The Lakes of Killarney naturally proved to be the place of greatest interest to them in this part of Ireland. Charlotte had described it in imagination, and her father, too, had a story connected with this district, entitled " The Maid of Killarney," which was his most ambitious effort in prose.
Beautiful Glengariff, Tralee, Cork, and probably Blarney Castle, were visited, and Charlotte Bronte says, " The scenery in some parts of Ireland exceeded all I had ever imagined."
Cork City
The Rose of Tralee
Accident with a horse
Gap of Dunloe
It was whilst visiting Killarney that she had a narrow escape of losing her life an incident not mentioned by Mrs. Gaskell in the Life, either because she decided not to pierce the " sacred doors " after the marriage, or else that Mr. Nicholls did not wish an account of his honeymoon to appear.

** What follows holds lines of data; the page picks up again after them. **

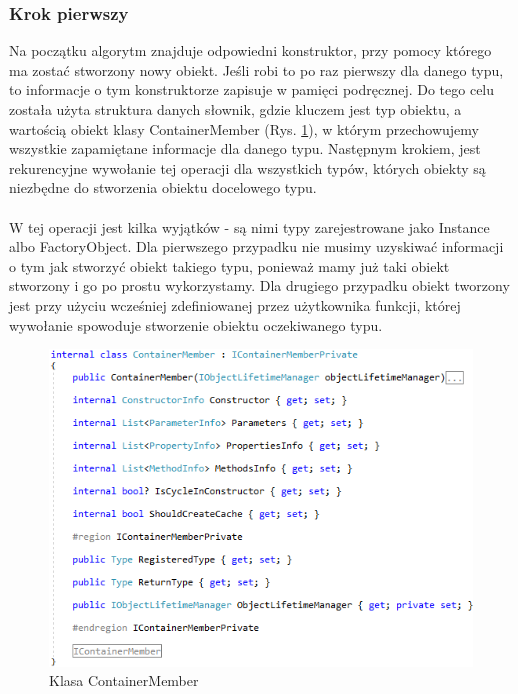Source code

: \documentclass[12pt]{article}
\begin{document}
\subsubsection{Krok pierwszy}
Na początku algorytm znajduje odpowiedni konstruktor, przy pomocy którego ma zostać stworzony nowy obiekt. Jeśli robi to po raz pierwszy dla danego typu, to informacje o tym konstruktorze zapisuje w pamięci podręcznej. Do tego celu została użyta struktura danych słownik, gdzie kluczem jest typ obiektu, a wartością obiekt klasy ContainerMember (Rys. \ref{fig:ContainerMember}), w którym przechowujemy wszystkie zapamiętane informacje dla danego typu. Następnym krokiem, jest rekurencyjne wywołanie tej operacji dla wszystkich typów, których obiekty są niezbędne do stworzenia obiektu docelowego typu.\\
\\
W tej operacji jest kilka wyjątków - są nimi typy zarejestrowane jako Instance albo FactoryObject. Dla pierwszego przypadku nie musimy uzyskiwać informacji o tym jak stworzyć obiekt takiego typu, ponieważ mamy już taki obiekt stworzony i go po prostu wykorzystamy. Dla drugiego przypadku obiekt tworzony jest przy użyciu wcześniej zdefiniowanej przez użytkownika funkcji, której wywołanie spowoduje stworzenie obiektu oczekiwanego typu.
\begin{figure}[H]
	\begin{center}
  		\includegraphics{ContainerMember.png}
  		\caption{Klasa ContainerMember}
  		\label{fig:ContainerMember}
	\end{center}
\end{figure}
\end{document}
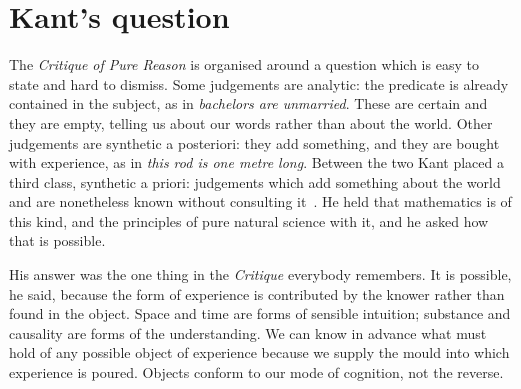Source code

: \documentclass[11pt]{article}
\begin{document}
\begin{abstract}
That no fitted quantity appears anywhere in the three is moreover a requirement and not an accident
of tidy construction, and the requirement is Leibniz's. An arbitrary parameter is exactly a quantity
for which a theory can give no reason, so by the principle of sufficient reason it cannot stand:
either the theory determines it, and it was never arbitrary, or the theory is unfinished at that
point. A fitted parameter is not a measurement incorporated into a theory but a hole in the theory
with a number in it --- which is the charge against turbulence constants, against functionals
calibrated on a training set whose answers were known in advance, and against contracted basis sets.
The same principle disposes of the two concessions ordinarily made to Kant's critics. Three
dimensions is not an empirical input but forced, since below three nothing can be complicated and
above three nothing can be stable, which leaves one thinkable option; and a curvature adopted
without a reason for that curvature rather than another is an arbitrary parameter in geometrical
costume.
\end{abstract}

\section{Kant's question}\label{sec:question}

The \emph{Critique of Pure Reason} is organised around a question which is easy to state and hard to
dismiss. Some judgements are analytic: the predicate is already contained in the subject, as in
\emph{bachelors are unmarried}. These are certain and they are empty, telling us about our words
rather than about the world. Other judgements are synthetic a posteriori: they add something, and
they are bought with experience, as in \emph{this rod is one metre long}. Between the two Kant
placed a third class, synthetic a priori: judgements which add something about the world and are
nonetheless known without consulting it~\cite{kant,prolegomena}. He held that mathematics is of this kind, and the
principles of pure natural science with it, and he asked how that is possible.

His answer was the one thing in the \emph{Critique} everybody remembers. It is possible, he said,
because the form of experience is contributed by the knower rather than found in the object. Space
and time are forms of sensible intuition; substance and causality are forms of the understanding. We
can know in advance what must hold of any possible object of experience because we supply the mould
into which experience is poured. Objects conform to our mode of cognition, not the reverse.
\end{document}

Charlotte Bronte tells, in a letter to Miss Winkworth, how they went through the gap of Dunloe, she on horseback. Finding that the horse was nervous and trembled when it came to a dangerous part, her husband asked her to alight, but as she did not feel afraid she declined. Mr. Nicholls was at the horse's head when suddenly it reared and Charlotte Bronte was thrown beneath it. Mr. Nicholls did not see that his wife had fallen off, and the horse kicked and trampled around her. In the few seconds that she was
on the ground she says she thought of the consequences to her husband and father if anything should happen to her. When her plight was seen, the horse was let loose and sprang over her. She was neither bruised by the fall, nor touched by the horse's hoofs, and she was grateful for more reasons than one.